Vellore Institute of Technology, Chennai, TN, India.
Centre for Cyber Physical Systems, Vellore Institute of Technology, Chennai, TN, India.
Clin EEG Neurosci. 2023 Sep;54(5):461-471. doi: 10.1177/15500594211054990. Epub 2021 Nov 18.

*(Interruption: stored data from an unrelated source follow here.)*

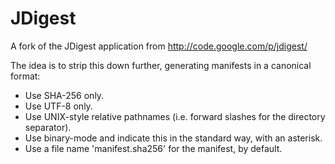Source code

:JDigest
=======

A fork of the JDigest application from http://code.google.com/p/jdigest/

The idea is to strip this down further, generating manifests in a canonical format:

* Use SHA-256 only.
* Use UTF-8 only.
* Use UNIX-style relative pathnames (i.e. forward slashes for the directory separator).
* Use binary-mode and indicate this in the standard way, with an asterisk.
* Use a file name 'manifest.sha256' for the manifest, by default.
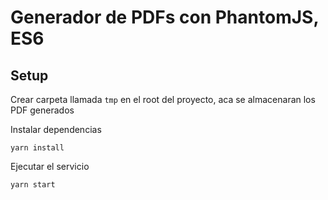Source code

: # Generador de PDFs con PhantomJS, ES6

## Setup

Crear carpeta llamada `tmp` en el root del proyecto, aca se almacenaran los PDF generados


Instalar dependencias

`yarn install`


Ejecutar el servicio

`yarn start`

Autism spectrum disorder (ASD) is a neurodevelopmental disorder characterized by impairment in sensory modulation. These sensory modulation deficits would ultimately lead them to difficulties in adaptive behavior and intellectual functioning. The purpose of this study was to observe changes in the nervous system with responses to auditory/visual and only audio stimuli in children with autism and typically developing (TD) through electroencephalography (EEG). In this study, 20 children with ASD and 20 children with TD were considered to investigate the difference in the neural dynamics. The neural dynamics could be understood by non-linear analysis of the EEG signal. In this research to reveal the underlying nonlinear EEG dynamics, recurrence quantification analysis (RQA) is applied. RQA measures were analyzed using various parameter changes in RQA computations. In this research, the cosine distance metric was considered due to its capability of information retrieval and the other distance metrics parameters are compared for identifying the best biomarker. Each computational combination of the RQA measure and the responding channel was analyzed and discussed. To classify ASD and TD, the resulting features from RQA were fed to the designed BiLSTM (bi-long short-term memory) network. The classification accuracy was tested channel-wise for each combination. T3 and T5 channels with neighborhood selection as FAN (fixed amount of nearest neighbors) and distance metric as cosine is considered as the best-suited combination to discriminate between ASD and TD with the classification accuracy of 91.86%, respectively.
自闭症谱系障碍 (ASD) 是一种神经发育障碍,其特征是感觉调节受损。这些感觉调节缺陷最终会导致他们在适应行为和智力功能方面出现困难。本研究旨在通过脑电图 (EEG) 观察自闭症和典型发育 (TD) 儿童对听觉/视觉和仅听觉刺激的神经系统反应变化。在这项研究中,考虑了 20 名自闭症儿童和 20 名典型发育儿童,以研究神经动力学的差异。可以通过 EEG 信号的非线性分析来理解神经动力学。在这项研究中,为了揭示潜在的非线性 EEG 动力学,应用了递归定量分析 (RQA)。使用 RQA 计算中的各种参数变化分析 RQA 测量值。在这项研究中,由于余弦距离度量具有信息检索能力,因此考虑了余弦距离度量,并且比较了其他距离度量参数以识别最佳生物标志物。分析和讨论了 RQA 测量值和响应通道的每个计算组合。为了对 ASD 和 TD 进行分类,将 RQA 的特征输入到设计的 BiLSTM(双长短期记忆)网络中。对每个组合进行通道分类精度测试。考虑到邻域选择为 FAN(固定数量的最近邻)和距离度量为余弦的 T3 和 T5 通道,是区分 ASD 和 TD 的最佳组合,分类准确率分别为 91.86%。